An analysis of technology differences in innovation patterns and its implications for low-carbon policy design
Technological change, particularly in the energy sector, is arguably the most important lever to address climate change. In order to accelerate low-carbon innovation, policy intervention is needed. In many policy analyses, energy technologies are differentiated simply based on their carbon emission mitigation potential and cost. However, in order to effectively induce innovation, one needs to understand technologies’ differences with regards to their long-term patterns of innovation and the underlying learning mechanisms among the innovating firms. In order to improve our understanding of these differences, we combine patent data with in-depth interview-based case studies of three important low-carbon energy technologies: photovoltaics (PV), wind, and lithium-ion battery storage.
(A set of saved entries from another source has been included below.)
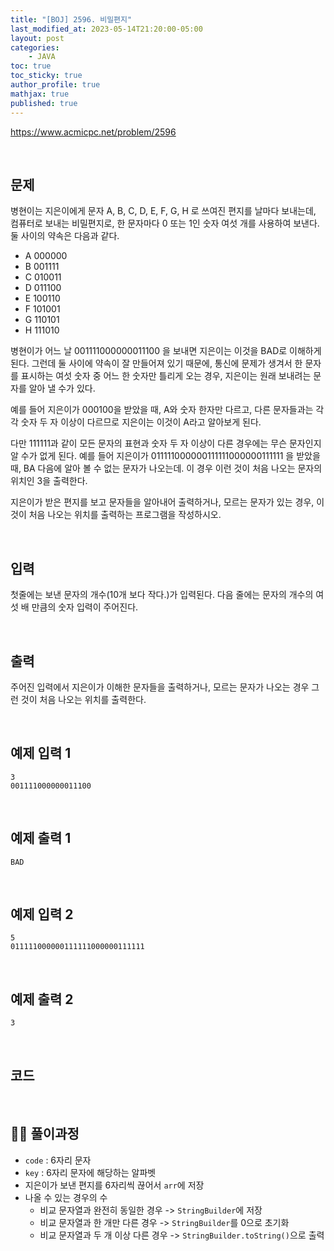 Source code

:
 ```yaml
---
title: "[BOJ] 2596. 비밀편지"
last_modified_at: 2023-05-14T21:20:00-05:00
layout: post
categories:
    - JAVA
toc: true
toc_sticky: true
author_profile: true
mathjax: true
published: true
---
```


<https://www.acmicpc.net/problem/2596>

<br>

## 문제

병현이는 지은이에게 문자 A, B, C, D, E, F, G, H 로 쓰여진 편지를 날마다 보내는데, 컴퓨터로 보내는 비밀편지로, 한 문자마다 0 또는 1인 숫자 여섯 개를 사용하여 보낸다. 둘 사이의 약속은 다음과 같다.

- A 000000
- B 001111
- C 010011
- D 011100
- E 100110
- F 101001
- G 110101
- H 111010

병현이가 어느 날 001111000000011100 을 보내면 지은이는 이것을 BAD로 이해하게 된다. 그런데 둘 사이에 약속이 잘 만들어져 있기 때문에, 통신에 문제가 생겨서 한 문자를 표시하는 여섯 숫자 중 어느 한 숫자만 틀리게 오는 경우, 지은이는 원래 보내려는 문자를 알아 낼 수가 있다.

예를 들어 지은이가 000100을 받았을 때, A와 숫자 한자만 다르고, 다른 문자들과는 각각 숫자 두 자 이상이 다르므로 지은이는 이것이 A라고 알아보게 된다.

다만 111111과 같이 모든 문자의 표현과 숫자 두 자 이상이 다른 경우에는 무슨 문자인지 알 수가 없게 된다. 예를 들어 지은이가 011111000000111111000000111111 을 받았을 때, BA 다음에 알아 볼 수 없는 문자가 나오는데. 이 경우 이런 것이 처음 나오는 문자의 위치인 3을 출력한다.

지은이가 받은 편지를 보고 문자들을 알아내어 출력하거나, 모르는 문자가 있는 경우, 이것이 처음 나오는 위치를 출력하는 프로그램을 작성하시오.

<br>

## 입력

첫줄에는 보낸 문자의 개수(10개 보다 작다.)가 입력된다. 다음 줄에는 문자의 개수의 여섯 배 만큼의 숫자 입력이 주어진다.

<br>

## 출력

주어진 입력에서 지은이가 이해한 문자들을 출력하거나, 모르는 문자가 나오는 경우 그런 것이 처음 나오는 위치를 출력한다.

<br>

## 예제 입력 1
```
3
001111000000011100
```

<br>

## 예제 출력 1
```
BAD
```

<br>

## 예제 입력 2
```
5
011111000000111111000000111111
```

<br>

## 예제 출력 2
```
3
```

<br>

## 코드

<script src="https://gist.github.com/bokyung124/8840d1cceb493b4e31ee7e966e2f8e8f.js"></script>

<br>

## 👩‍💻 풀이과정
- `code` : 6자리 문자
- `key` : 6자리 문자에 해당하는 알파벳
- 지은이가 보낸 편지를 6자리씩 끊어서 `arr`에 저장
- 나올 수 있는 경우의 수 
    - 비교 문자열과 완전히 동일한 경우 -> `StringBuilder`에 저장
    - 비교 문자열과 한 개만 다른 경우 -> `StringBuilder`를 0으로 초기화
    - 비교 문자열과 두 개 이상 다른 경우 -> `StringBuilder.toString()`으로 출력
Based on this data, we analyze how technological innovation differs across these technologies with regards to (i) where innovation occurs throughout the industry value chain (from material and components via manufacturing to installation and use); (ii) how learning feedbacks from other stages in the industry value chain contribute to innovation; and (iii) which type of innovation (product vs process) is most relevant over the life cycle of the technology.
We find that most innovation in PV is process-related, occurs in the manufacturing phase and requires strong interaction of manufacturing equipment producers with cell manufacturers. In Wind, most innovation is product-related, related to the product integration, and supported by feedback form the use-phase. In the battery industry, both process and product-related innovation occurs related to battery cell design and manufacturing. Often product and process innovation occurs in combination. Feedbacks from the manufacturing and use phase are important. We relate these observations to the complexity of technologies’ architectures and of their production processes and thereby can derive implications for other energy technologies. Based on our analyses, we make recommendations for the design of policy portfolios to accelerate innovation in clean energy. For instance, the role of home markets seems to be particularly important for technologies with a strong role of feedbacks from the use phase. For energy technologies where innovation in the manufacturing process is key, market growth – requiring new manufacturing equipment – can accelerate innovation.